Work request
For each entry below, write an exact copy and leave out the images.

Input
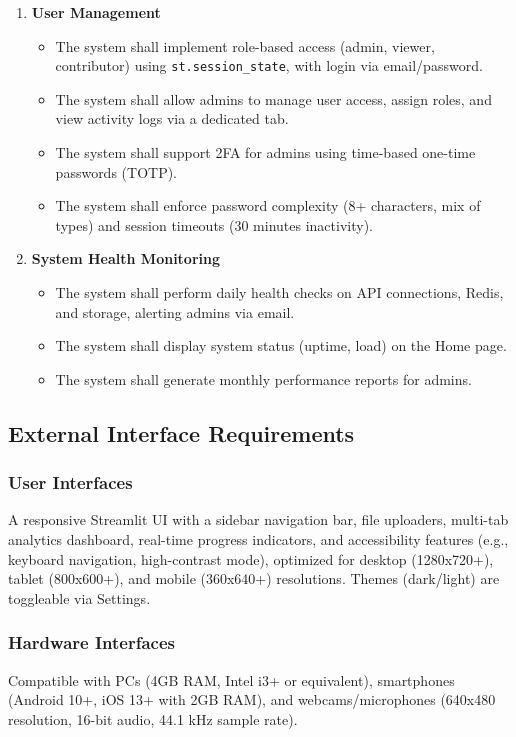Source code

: \documentclass[12pt]{article}
\begin{document}
\begin{enumerate}
\begin{itemize}
    \end{itemize}
    \item \textbf{User Management}
    \begin{itemize}
        \item The system shall implement role-based access (admin, viewer, contributor) using \texttt{st.session_state}, with login via email/password.
        \item The system shall allow admins to manage user access, assign roles, and view activity logs via a dedicated tab.
        \item The system shall support 2FA for admins using time-based one-time passwords (TOTP).
        \item The system shall enforce password complexity (8+ characters, mix of types) and session timeouts (30 minutes inactivity).
    \end{itemize}
    \item \textbf{System Health Monitoring}
    \begin{itemize}
        \item The system shall perform daily health checks on API connections, Redis, and storage, alerting admins via email.
        \item The system shall display system status (uptime, load) on the Home page.
        \item The system shall generate monthly performance reports for admins.
    \end{itemize}
\end{enumerate}

\subsection{External Interface Requirements}
\subsubsection{User Interfaces}
A responsive Streamlit UI with a sidebar navigation bar, file uploaders, multi-tab analytics dashboard, real-time progress indicators, and accessibility features (e.g., keyboard navigation, high-contrast mode), optimized for desktop (1280x720+), tablet (800x600+), and mobile (360x640+) resolutions. Themes (dark/light) are toggleable via Settings.

\subsubsection{Hardware Interfaces}
Compatible with PCs (4GB RAM, Intel i3+ or equivalent), smartphones (Android 10+, iOS 13+ with 2GB RAM), and webcams/microphones (640x480 resolution, 16-bit audio, 44.1 kHz sample rate).
\end{document}
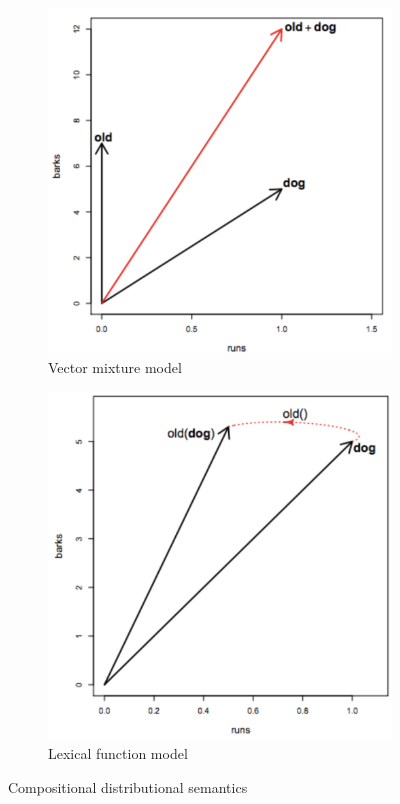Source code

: \begin{figure}[ht]
	\centering
	\begin{subfigure}{0.3\textwidth}
		\includegraphics[width=\textwidth]{figures/compositional_semantic_vector_mixture_model.png}
		\caption{Vector mixture model}
	\end{subfigure}
	\begin{subfigure}{0.3\textwidth}
		\includegraphics[width=\textwidth]{figures/compositional_semantics_lexical_function_models.png}
		\caption{Lexical function model}
	\end{subfigure}
	\caption{Compositional distributional semantics}
	\label{fig:compositional_semantic_vector_mixture_model}
\end{figure}
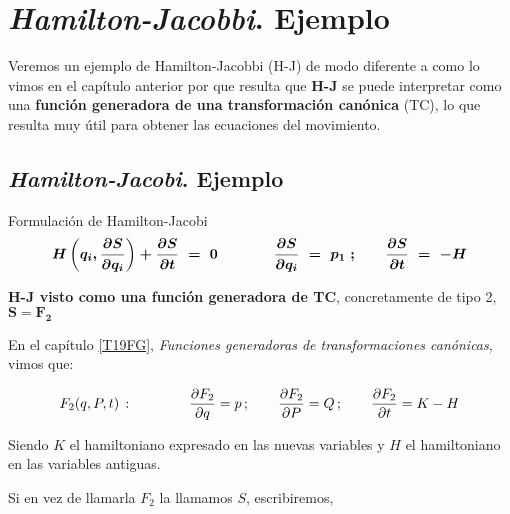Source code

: \chapter{\emph{Hamilton-Jacobbi}. Ejemplo}


\vspace{10mm}
\begin{adjustwidth}{50pt}{50pt}
\begin{ejemplo}
Veremos un ejemplo de Hamilton-Jacobbi (H-J) de modo diferente a como lo vimos en el capítulo anterior por que resulta que \textbf{H-J} se puede interpretar como una \textbf{función generadora de una transformación canónica} (TC), lo que resulta muy útil para obtener las ecuaciones del movimiento.

\end{ejemplo}
\end{adjustwidth}
\vspace{5mm}

\section{\emph{Hamilton-Jacobi}. Ejemplo}

\begin{myblock}{Formulación de Hamilton-Jacobi}
\begin{equation}
\label{T27FHJ}
\boldsymbol{
H\left( q_i, \pdv{S}{q_i} \right) + \pdv{S}{t} \ = \ 0 \qquad \qquad \pdv{S}{q_i}\ = \ p_1\ ;\qquad \pdv{S}{t} \ = \ - H
}	
\end{equation}	
\end{myblock}

\textbf{H-J visto como una función generadora de TC}, concretamente de tipo 2, $\boldsymbol {S=F_2}$

En el capítulo \ref{T19FG}, \emph{Funciones generadoras de transformaciones canónicas}, vimos que:

$$F_2(q,P,t)\, : \qquad \qquad \displaystyle \pdv{F_2}{q}=p\, ; \qquad \pdv{F_2}{P}=Q\, ; \qquad \pdv{F_2}{t}=K-H$$

Siendo $K$ el hamiltoniano expresado en las nuevas variables y $H$ el hamiltoniano en las variables antiguas.

Si en vez de llamarla $F_2$ la llamamos $S$, escribiremos,

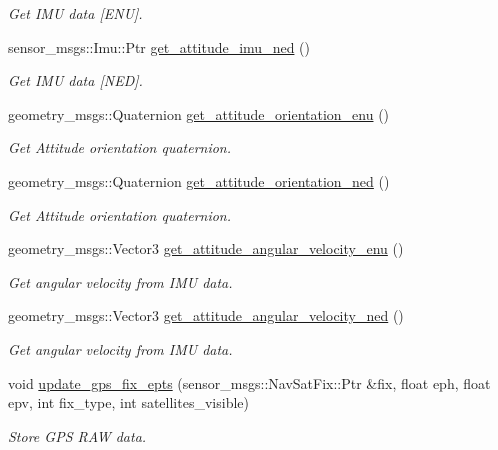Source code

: \begin{DoxyCompactItemize}
\begin{DoxyCompactList}\small\item\em Get I\+MU data \mbox{[}E\+NU\mbox{]}. \end{DoxyCompactList}\item 
sensor\+\_\+msgs\+::\+Imu\+::\+Ptr \mbox{\hyperlink{group__nodelib_ga31440655ed2c55b927fb6e3ed66a41a1}{get\+\_\+attitude\+\_\+imu\+\_\+ned}} ()
\begin{DoxyCompactList}\small\item\em Get I\+MU data \mbox{[}N\+ED\mbox{]}. \end{DoxyCompactList}\item 
geometry\+\_\+msgs\+::\+Quaternion \mbox{\hyperlink{group__nodelib_gada6bb75eadc7ce6ad379c5e3a24625b0}{get\+\_\+attitude\+\_\+orientation\+\_\+enu}} ()
\begin{DoxyCompactList}\small\item\em Get Attitude orientation quaternion. \end{DoxyCompactList}\item 
geometry\+\_\+msgs\+::\+Quaternion \mbox{\hyperlink{group__nodelib_ga7524149188b866dfd044b2d6e03eb328}{get\+\_\+attitude\+\_\+orientation\+\_\+ned}} ()
\begin{DoxyCompactList}\small\item\em Get Attitude orientation quaternion. \end{DoxyCompactList}\item 
geometry\+\_\+msgs\+::\+Vector3 \mbox{\hyperlink{group__nodelib_ga2386d8414c90fcd1d19832656eed1742}{get\+\_\+attitude\+\_\+angular\+\_\+velocity\+\_\+enu}} ()
\begin{DoxyCompactList}\small\item\em Get angular velocity from I\+MU data. \end{DoxyCompactList}\item 
geometry\+\_\+msgs\+::\+Vector3 \mbox{\hyperlink{group__nodelib_gad8c9d0e754109b465ee25115ef55860e}{get\+\_\+attitude\+\_\+angular\+\_\+velocity\+\_\+ned}} ()
\begin{DoxyCompactList}\small\item\em Get angular velocity from I\+MU data. \end{DoxyCompactList}\item 
void \mbox{\hyperlink{group__nodelib_ga5230fcf5827b4a682efe35b91a66152b}{update\+\_\+gps\+\_\+fix\+\_\+epts}} (sensor\+\_\+msgs\+::\+Nav\+Sat\+Fix\+::\+Ptr \&fix, float eph, float epv, int fix\+\_\+type, int satellites\+\_\+visible)
\begin{DoxyCompactList}\small\item\em Store G\+PS R\+AW data. \end{DoxyCompactList}\item 

\end{DoxyCompactItemize}
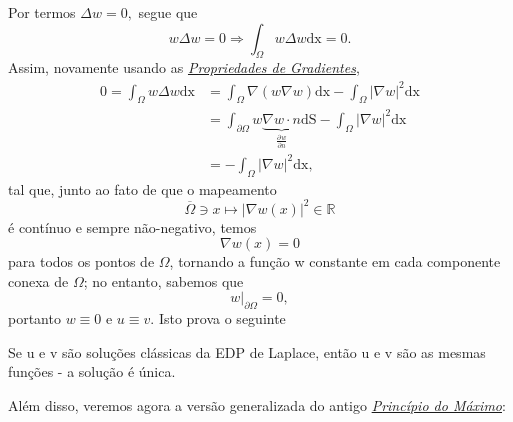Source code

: \documentclass[../pde_notes.tex]{subfiles}
\begin{document}
Por termos \(\Delta w = 0, \) segue que
\[
	w\Delta w = 0 \Rightarrow \int_{\Omega }^{}w\Delta w \mathrm{dx} = 0.
\]
Assim, novamente usando as \hyperlink{gradient_properties}{\textit{Propriedades de Gradientes}},
\begin{align*}
	0 = \int_{\Omega }^{}w\Delta w \mathrm{dx} & = \int_{\Omega }^{}\nabla (w\nabla w) \mathrm{dx} - \int_{\Omega }^{}|\nabla w|^{2} \mathrm{dx}                                                            \\
	                                           & = \int_{\partial \Omega }^{}w \underbrace{\nabla w \cdot n}_{\frac{\partial^{}w}{\partial n^{}}} \mathrm{dS} - \int_{\Omega }^{}|\nabla w|^{2} \mathrm{dx} \\
	                                           & = - \int_{\Omega }^{}|\nabla w|^{2} \mathrm{dx},
\end{align*}
tal que, junto ao fato de que o mapeamento
\[
	\overline{\Omega }\ni x \mapsto |\nabla w(x)|^{2}\in \mathbb{R}
\]
é contínuo e sempre não-negativo, temos
\[
	\nabla w(x) = 0
\]
para todos os pontos de \(\Omega \), tornando a função w constante em cada componente conexa de \(\Omega \); no entanto, sabemos que
\[
	w|_{\partial \Omega } = 0,
\]
portanto \(w\equiv 0\) e \(u\equiv v\). Isto prova o seguinte
\begin{theorem*}
	Se u e v são soluções clássicas da EDP de Laplace, então u e v são as mesmas funções - a solução é única.
\end{theorem*}
Além disso, veremos agora a versão generalizada do antigo \hyperlink{strong_maximum}{\textit{Princípio do Máximo}}:
\end{document}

Solved problem
Source code

: \documentclass[12pt]{article}
\begin{document}
\begin{enumerate}
\begin{itemize}
    \end{itemize}
    \item \textbf{User Management}
    \begin{itemize}
        \item The system shall implement role-based access (admin, viewer, contributor) using \texttt{st.session_state}, with login via email/password.
        \item The system shall allow admins to manage user access, assign roles, and view activity logs via a dedicated tab.
        \item The system shall support 2FA for admins using time-based one-time passwords (TOTP).
        \item The system shall enforce password complexity (8+ characters, mix of types) and session timeouts (30 minutes inactivity).
    \end{itemize}
    \item \textbf{System Health Monitoring}
    \begin{itemize}
        \item The system shall perform daily health checks on API connections, Redis, and storage, alerting admins via email.
        \item The system shall display system status (uptime, load) on the Home page.
        \item The system shall generate monthly performance reports for admins.
    \end{itemize}
\end{enumerate}

\subsection{External Interface Requirements}
\subsubsection{User Interfaces}
A responsive Streamlit UI with a sidebar navigation bar, file uploaders, multi-tab analytics dashboard, real-time progress indicators, and accessibility features (e.g., keyboard navigation, high-contrast mode), optimized for desktop (1280x720+), tablet (800x600+), and mobile (360x640+) resolutions. Themes (dark/light) are toggleable via Settings.

\subsubsection{Hardware Interfaces}
Compatible with PCs (4GB RAM, Intel i3+ or equivalent), smartphones (Android 10+, iOS 13+ with 2GB RAM), and webcams/microphones (640x480 resolution, 16-bit audio, 44.1 kHz sample rate).
\end{document}
Source code

: \begin{figure}[ht]
	\centering
	\begin{subfigure}{0.3\textwidth}
		\includegraphics[width=\textwidth]{figures/compositional_semantic_vector_mixture_model.png}
		\caption{Vector mixture model}
	\end{subfigure}
	\begin{subfigure}{0.3\textwidth}
		\includegraphics[width=\textwidth]{figures/compositional_semantics_lexical_function_models.png}
		\caption{Lexical function model}
	\end{subfigure}
	\caption{Compositional distributional semantics}
	\label{fig:compositional_semantic_vector_mixture_model}
\end{figure}
Source code

: \chapter{\emph{Hamilton-Jacobbi}. Ejemplo}


\vspace{10mm}
\begin{adjustwidth}{50pt}{50pt}
\begin{ejemplo}
Veremos un ejemplo de Hamilton-Jacobbi (H-J) de modo diferente a como lo vimos en el capítulo anterior por que resulta que \textbf{H-J} se puede interpretar como una \textbf{función generadora de una transformación canónica} (TC), lo que resulta muy útil para obtener las ecuaciones del movimiento.

\end{ejemplo}
\end{adjustwidth}
\vspace{5mm}

\section{\emph{Hamilton-Jacobi}. Ejemplo}

\begin{myblock}{Formulación de Hamilton-Jacobi}
\begin{equation}
\label{T27FHJ}
\boldsymbol{
H\left( q_i, \pdv{S}{q_i} \right) + \pdv{S}{t} \ = \ 0 \qquad \qquad \pdv{S}{q_i}\ = \ p_1\ ;\qquad \pdv{S}{t} \ = \ - H
}	
\end{equation}	
\end{myblock}

\textbf{H-J visto como una función generadora de TC}, concretamente de tipo 2, $\boldsymbol {S=F_2}$

En el capítulo \ref{T19FG}, \emph{Funciones generadoras de transformaciones canónicas}, vimos que:

$$F_2(q,P,t)\, : \qquad \qquad \displaystyle \pdv{F_2}{q}=p\, ; \qquad \pdv{F_2}{P}=Q\, ; \qquad \pdv{F_2}{t}=K-H$$

Siendo $K$ el hamiltoniano expresado en las nuevas variables y $H$ el hamiltoniano en las variables antiguas.

Si en vez de llamarla $F_2$ la llamamos $S$, escribiremos,

Source code

: \begin{DoxyCompactItemize}
\begin{DoxyCompactList}\small\item\em Get I\+MU data \mbox{[}E\+NU\mbox{]}. \end{DoxyCompactList}\item 
sensor\+\_\+msgs\+::\+Imu\+::\+Ptr \mbox{\hyperlink{group__nodelib_ga31440655ed2c55b927fb6e3ed66a41a1}{get\+\_\+attitude\+\_\+imu\+\_\+ned}} ()
\begin{DoxyCompactList}\small\item\em Get I\+MU data \mbox{[}N\+ED\mbox{]}. \end{DoxyCompactList}\item 
geometry\+\_\+msgs\+::\+Quaternion \mbox{\hyperlink{group__nodelib_gada6bb75eadc7ce6ad379c5e3a24625b0}{get\+\_\+attitude\+\_\+orientation\+\_\+enu}} ()
\begin{DoxyCompactList}\small\item\em Get Attitude orientation quaternion. \end{DoxyCompactList}\item 
geometry\+\_\+msgs\+::\+Quaternion \mbox{\hyperlink{group__nodelib_ga7524149188b866dfd044b2d6e03eb328}{get\+\_\+attitude\+\_\+orientation\+\_\+ned}} ()
\begin{DoxyCompactList}\small\item\em Get Attitude orientation quaternion. \end{DoxyCompactList}\item 
geometry\+\_\+msgs\+::\+Vector3 \mbox{\hyperlink{group__nodelib_ga2386d8414c90fcd1d19832656eed1742}{get\+\_\+attitude\+\_\+angular\+\_\+velocity\+\_\+enu}} ()
\begin{DoxyCompactList}\small\item\em Get angular velocity from I\+MU data. \end{DoxyCompactList}\item 
geometry\+\_\+msgs\+::\+Vector3 \mbox{\hyperlink{group__nodelib_gad8c9d0e754109b465ee25115ef55860e}{get\+\_\+attitude\+\_\+angular\+\_\+velocity\+\_\+ned}} ()
\begin{DoxyCompactList}\small\item\em Get angular velocity from I\+MU data. \end{DoxyCompactList}\item 
void \mbox{\hyperlink{group__nodelib_ga5230fcf5827b4a682efe35b91a66152b}{update\+\_\+gps\+\_\+fix\+\_\+epts}} (sensor\+\_\+msgs\+::\+Nav\+Sat\+Fix\+::\+Ptr \&fix, float eph, float epv, int fix\+\_\+type, int satellites\+\_\+visible)
\begin{DoxyCompactList}\small\item\em Store G\+PS R\+AW data. \end{DoxyCompactList}\item 

\end{DoxyCompactItemize}
Source code

: \documentclass[../pde_notes.tex]{subfiles}
\begin{document}
Por termos \(\Delta w = 0, \) segue que
\[
	w\Delta w = 0 \Rightarrow \int_{\Omega }^{}w\Delta w \mathrm{dx} = 0.
\]
Assim, novamente usando as \hyperlink{gradient_properties}{\textit{Propriedades de Gradientes}},
\begin{align*}
	0 = \int_{\Omega }^{}w\Delta w \mathrm{dx} & = \int_{\Omega }^{}\nabla (w\nabla w) \mathrm{dx} - \int_{\Omega }^{}|\nabla w|^{2} \mathrm{dx}                                                            \\
	                                           & = \int_{\partial \Omega }^{}w \underbrace{\nabla w \cdot n}_{\frac{\partial^{}w}{\partial n^{}}} \mathrm{dS} - \int_{\Omega }^{}|\nabla w|^{2} \mathrm{dx} \\
	                                           & = - \int_{\Omega }^{}|\nabla w|^{2} \mathrm{dx},
\end{align*}
tal que, junto ao fato de que o mapeamento
\[
	\overline{\Omega }\ni x \mapsto |\nabla w(x)|^{2}\in \mathbb{R}
\]
é contínuo e sempre não-negativo, temos
\[
	\nabla w(x) = 0
\]
para todos os pontos de \(\Omega \), tornando a função w constante em cada componente conexa de \(\Omega \); no entanto, sabemos que
\[
	w|_{\partial \Omega } = 0,
\]
portanto \(w\equiv 0\) e \(u\equiv v\). Isto prova o seguinte
\begin{theorem*}
	Se u e v são soluções clássicas da EDP de Laplace, então u e v são as mesmas funções - a solução é única.
\end{theorem*}
Além disso, veremos agora a versão generalizada do antigo \hyperlink{strong_maximum}{\textit{Princípio do Máximo}}:
\end{document}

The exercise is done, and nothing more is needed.